BGH, Mitteilung vom 19. 11. 1997 – 87/97 (lexetius.com/1997,540)

[1] Der 3. Strafsenat des Bundesgerichtshofs hat die Revision des Facharztes für Radiologie Dr. R. gegen ein Urteil des Landgerichts Düsseldorf als unbegründet verworfen, durch das er wegen fahrlässiger Körperverletzung in fünf Fällen zu einer Gesamtgeldstrafe von 200 Tagessätzen zu je 330, – DM verurteilt worden war.

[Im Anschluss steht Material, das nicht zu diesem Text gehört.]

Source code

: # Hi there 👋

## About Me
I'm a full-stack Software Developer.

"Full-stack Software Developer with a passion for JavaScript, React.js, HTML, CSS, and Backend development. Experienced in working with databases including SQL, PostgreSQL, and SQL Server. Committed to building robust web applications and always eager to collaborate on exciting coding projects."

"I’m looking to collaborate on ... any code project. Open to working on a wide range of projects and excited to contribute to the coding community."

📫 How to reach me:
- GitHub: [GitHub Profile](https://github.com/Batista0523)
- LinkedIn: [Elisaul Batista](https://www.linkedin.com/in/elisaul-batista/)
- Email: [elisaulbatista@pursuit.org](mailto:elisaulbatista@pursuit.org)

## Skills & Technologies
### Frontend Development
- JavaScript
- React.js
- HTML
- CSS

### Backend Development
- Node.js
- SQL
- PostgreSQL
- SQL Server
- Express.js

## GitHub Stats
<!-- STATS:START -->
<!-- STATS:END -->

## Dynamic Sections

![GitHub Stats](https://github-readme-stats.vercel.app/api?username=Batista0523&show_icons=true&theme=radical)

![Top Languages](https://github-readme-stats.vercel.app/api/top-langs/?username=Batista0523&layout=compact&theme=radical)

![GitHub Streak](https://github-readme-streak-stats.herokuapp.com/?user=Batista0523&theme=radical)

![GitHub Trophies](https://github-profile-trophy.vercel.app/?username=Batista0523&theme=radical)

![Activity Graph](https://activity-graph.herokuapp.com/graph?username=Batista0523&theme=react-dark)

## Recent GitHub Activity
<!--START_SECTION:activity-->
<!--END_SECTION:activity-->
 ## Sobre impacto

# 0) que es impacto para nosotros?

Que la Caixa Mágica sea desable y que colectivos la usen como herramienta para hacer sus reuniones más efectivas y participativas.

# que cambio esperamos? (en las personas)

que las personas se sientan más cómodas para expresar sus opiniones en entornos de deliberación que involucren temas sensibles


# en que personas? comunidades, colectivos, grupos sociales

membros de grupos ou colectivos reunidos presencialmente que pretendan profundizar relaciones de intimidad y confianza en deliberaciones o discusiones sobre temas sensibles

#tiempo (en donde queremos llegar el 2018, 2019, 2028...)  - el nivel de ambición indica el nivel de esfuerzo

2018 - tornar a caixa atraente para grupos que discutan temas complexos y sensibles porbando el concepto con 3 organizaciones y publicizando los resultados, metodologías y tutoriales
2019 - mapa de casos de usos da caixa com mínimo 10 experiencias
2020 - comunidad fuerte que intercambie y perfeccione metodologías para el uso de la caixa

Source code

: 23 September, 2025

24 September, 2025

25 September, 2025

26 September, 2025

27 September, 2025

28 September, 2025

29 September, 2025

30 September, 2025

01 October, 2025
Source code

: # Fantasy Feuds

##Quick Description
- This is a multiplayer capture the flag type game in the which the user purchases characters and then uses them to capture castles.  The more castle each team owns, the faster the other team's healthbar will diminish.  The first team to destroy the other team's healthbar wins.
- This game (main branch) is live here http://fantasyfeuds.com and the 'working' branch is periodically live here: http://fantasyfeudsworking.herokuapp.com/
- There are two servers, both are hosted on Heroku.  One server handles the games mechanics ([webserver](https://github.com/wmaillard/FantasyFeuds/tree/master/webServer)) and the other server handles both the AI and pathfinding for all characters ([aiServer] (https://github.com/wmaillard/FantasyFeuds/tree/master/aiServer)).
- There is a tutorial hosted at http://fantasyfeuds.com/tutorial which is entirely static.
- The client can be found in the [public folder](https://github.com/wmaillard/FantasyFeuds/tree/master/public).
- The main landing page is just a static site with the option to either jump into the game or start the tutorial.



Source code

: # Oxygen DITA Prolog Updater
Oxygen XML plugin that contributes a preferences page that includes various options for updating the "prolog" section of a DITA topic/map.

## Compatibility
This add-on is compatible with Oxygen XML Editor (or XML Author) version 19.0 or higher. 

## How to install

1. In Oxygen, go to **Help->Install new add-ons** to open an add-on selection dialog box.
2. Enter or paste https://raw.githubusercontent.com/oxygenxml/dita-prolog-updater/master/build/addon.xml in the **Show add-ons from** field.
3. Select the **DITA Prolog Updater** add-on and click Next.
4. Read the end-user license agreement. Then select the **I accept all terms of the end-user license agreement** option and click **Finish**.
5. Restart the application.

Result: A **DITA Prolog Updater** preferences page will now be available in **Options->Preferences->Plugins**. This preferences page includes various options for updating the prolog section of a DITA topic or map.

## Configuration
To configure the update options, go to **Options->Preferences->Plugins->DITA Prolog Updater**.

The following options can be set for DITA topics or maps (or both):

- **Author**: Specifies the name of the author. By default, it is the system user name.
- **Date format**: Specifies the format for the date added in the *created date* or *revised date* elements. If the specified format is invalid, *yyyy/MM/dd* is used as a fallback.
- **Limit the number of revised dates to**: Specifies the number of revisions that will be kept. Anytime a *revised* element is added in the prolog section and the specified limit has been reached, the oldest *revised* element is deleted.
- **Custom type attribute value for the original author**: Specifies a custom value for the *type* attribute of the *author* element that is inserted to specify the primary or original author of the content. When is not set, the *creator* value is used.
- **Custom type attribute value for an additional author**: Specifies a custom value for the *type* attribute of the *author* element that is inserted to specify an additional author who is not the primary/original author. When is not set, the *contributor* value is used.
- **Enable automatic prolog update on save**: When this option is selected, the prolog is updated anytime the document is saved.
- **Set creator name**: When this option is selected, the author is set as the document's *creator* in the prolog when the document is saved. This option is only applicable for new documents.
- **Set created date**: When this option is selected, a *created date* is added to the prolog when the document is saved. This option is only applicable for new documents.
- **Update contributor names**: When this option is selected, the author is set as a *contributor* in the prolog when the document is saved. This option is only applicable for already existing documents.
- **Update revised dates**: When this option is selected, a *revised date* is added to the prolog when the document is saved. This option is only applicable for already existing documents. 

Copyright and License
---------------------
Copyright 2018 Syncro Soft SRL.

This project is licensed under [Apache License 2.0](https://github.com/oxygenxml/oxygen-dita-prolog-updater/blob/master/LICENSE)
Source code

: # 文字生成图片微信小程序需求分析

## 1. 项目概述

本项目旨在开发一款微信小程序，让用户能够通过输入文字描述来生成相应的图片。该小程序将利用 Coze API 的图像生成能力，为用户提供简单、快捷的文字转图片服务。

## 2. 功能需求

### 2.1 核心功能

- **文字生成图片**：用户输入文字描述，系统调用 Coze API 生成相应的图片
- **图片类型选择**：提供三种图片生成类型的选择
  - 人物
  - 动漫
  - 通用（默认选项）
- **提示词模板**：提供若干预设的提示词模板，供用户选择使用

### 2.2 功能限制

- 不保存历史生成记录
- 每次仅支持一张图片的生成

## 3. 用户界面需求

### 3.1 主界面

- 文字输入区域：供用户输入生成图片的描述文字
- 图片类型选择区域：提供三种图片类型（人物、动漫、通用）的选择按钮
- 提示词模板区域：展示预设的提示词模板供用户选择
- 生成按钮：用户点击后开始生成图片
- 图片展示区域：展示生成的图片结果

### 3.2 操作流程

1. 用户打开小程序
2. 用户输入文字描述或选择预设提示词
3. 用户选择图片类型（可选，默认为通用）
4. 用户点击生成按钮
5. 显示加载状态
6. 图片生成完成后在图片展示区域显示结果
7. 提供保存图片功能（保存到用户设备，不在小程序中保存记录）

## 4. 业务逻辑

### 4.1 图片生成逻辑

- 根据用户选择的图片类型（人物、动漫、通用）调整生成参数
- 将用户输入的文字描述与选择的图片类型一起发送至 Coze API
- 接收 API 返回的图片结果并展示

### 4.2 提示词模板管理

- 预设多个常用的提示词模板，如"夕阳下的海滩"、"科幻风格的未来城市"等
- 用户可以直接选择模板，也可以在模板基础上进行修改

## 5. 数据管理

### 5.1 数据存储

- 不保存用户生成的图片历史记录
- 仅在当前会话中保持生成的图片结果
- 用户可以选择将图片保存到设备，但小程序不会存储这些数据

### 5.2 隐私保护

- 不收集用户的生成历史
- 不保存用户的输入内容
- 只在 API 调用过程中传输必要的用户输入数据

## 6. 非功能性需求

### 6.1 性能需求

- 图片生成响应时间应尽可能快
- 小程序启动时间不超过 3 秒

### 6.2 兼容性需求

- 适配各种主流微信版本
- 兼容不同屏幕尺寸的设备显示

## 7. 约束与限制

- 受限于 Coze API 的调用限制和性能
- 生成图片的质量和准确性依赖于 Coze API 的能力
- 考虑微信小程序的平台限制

[2] Dr. R. hatte gemeinsam mit dem früheren Mitangeklagten Dr. K. eine radiologische Facharztpraxis betrieben, in der u. a. auch Strahlentherapie mit einer Telekobaltanlage zur Tumorbekämpfung mit Gammastrahlen durchgeführt wurde. Nach der praxisinternen Arbeitsteilung war Dr. K. für die Strahlentherapie zuständig, während Dr. R. insoweit nur Urlaubsvertretungen wahrnahm. Dr. K. hatte sich von einem Medizinphysiker, dem früheren Mitangeklagten Kr., mit Hilfe eines Computerprogramms eine Tabelle mit den erforderlichen Bestrahlungszeiten erstellen lassen; bei einem Ausdruck wurden jedoch auf nicht mehr klärbare Weise die Werte um den Faktor 2, 2 erhöht. Infolgedessen wurden über einen längeren Zeitraum in den Jahren 1986 bis 1987 zahlreiche Tumorpatienten dieser Praxis mit mehr als der doppelten der medizinisch indizierten Dosis bestrahlt. Auch in mehrfacher anderer Hinsicht entsprach die vorgenommene Strahlentherapie nicht dem aktuellen Stand der medizinischen Wissenschaft. In vier Fällen führte die fehlerhafte Bestrahlung zum Tod von Patienten. Dr. K. wurde wegen fahrlässiger Tötung in vier Fällen und wegen fahrlässiger Körperverletzung in 16 Fällen und der Physiker Kr. wegen fahrlässiger Tötung und wegen fahrlässiger Körperverletzung verurteilt. Beide haben die Verurteilung akzeptiert, während der Urlaubsvertreter Dr. R., dem die fehlerhafte Weiterbehandlung während der Urlaubsabwesenheit des Dr. K. in fünf Fällen vorgeworfen worden ist, Revision einlegte.
[3] Der Bundesgerichtshof hat zunächst ausgesprochen, daß eine Behandlung mit Gammastrahlen in einer zur Tumorvernichtung ausreichenden Dosis wegen der planmäßigen Zellschädigung auch des gesunden Gewebes und wegen der häufig damit verbundenen Nebenwirkungen einen nicht unerheblichen Eingriff in die körperliche Unversehrtheit der Patienten und damit eine Körperverletzung im Sinne des § 223 StGB darstellt, die nur gerechtfertigt ist, wenn sie durch eine Einwilligung des Patienten gedeckt ist. Diese ist jedoch unwirksam, wenn die Bestrahlung mit fehlerhaft ermittelten Überdosen – hier: mehr als doppelt soviel wie medizinisch indiziert – erfolgt.
[4] Ein Fahrlässigkeitsvorwurf ist auch gegenüber dem Urlaubsvertreter Dr. R. berechtigt, der bei fünf Patienten lediglich die von seinem Kollegen begonnene Strahlenbehandlung nach dessen Behandlungsplan fortsetzte, ohne die Richtigkeit der in diesem Plan enthaltenen Bestrahlungszeiten wenigstens durch eine Plausibilitätskontrolle zu überprüfen, die zur Aufdeckung des Fehlers geführt hätte. Dr. R. konnte sich nicht auf den Vertrauensgrundsatz berufen, daß bei einer Arbeitsteilung ein Arzt grundsätzlich auf die Richtigkeit der Vorarbeit seines Kollegen vertrauen darf, solange nicht ausreichende Anhaltspunkte für ernste Zweifel gegeben und für ihn erkennbar sind. Denn die Tätigkeit des Dr. K. in der Strahlentherapie war von zahlreichen Nachlässigkeiten, wie mangelhafter Dokumentation, fehlenden Aufzeichnungen und unterlassenen, nach den Strahlenschutzbestimmungen vorgesehenen Überprüfungen, aber auch dadurch gekennzeichnet, daß die Strahlenbehandlung selbst nicht mehr dem aktuellen Stand der ärztlichen Kunst entsprach. Da Dr. R. diese Mängel erkennen konnte, durfte er sich ohne Plausibilitätskontrolle nicht darauf verlassen, daß Dr. K. die Bestrahlungszeiten zutreffend angegeben hatte.
[5] Dr. K. setzte die Bestrahlungen in Überdosis bei zwei der Patienten selbst dann noch fort, als er bei einer Überprüfung des Telekobaltgeräts durch eine Beauftragte des Gewerbeaufsichtsamtes auf eine zu hohe Dosisleistung und die Notwendigkeit, vor einer gründlichen Überprüfung das Gerät nicht mehr zu benutzen, hingewiesen worden war.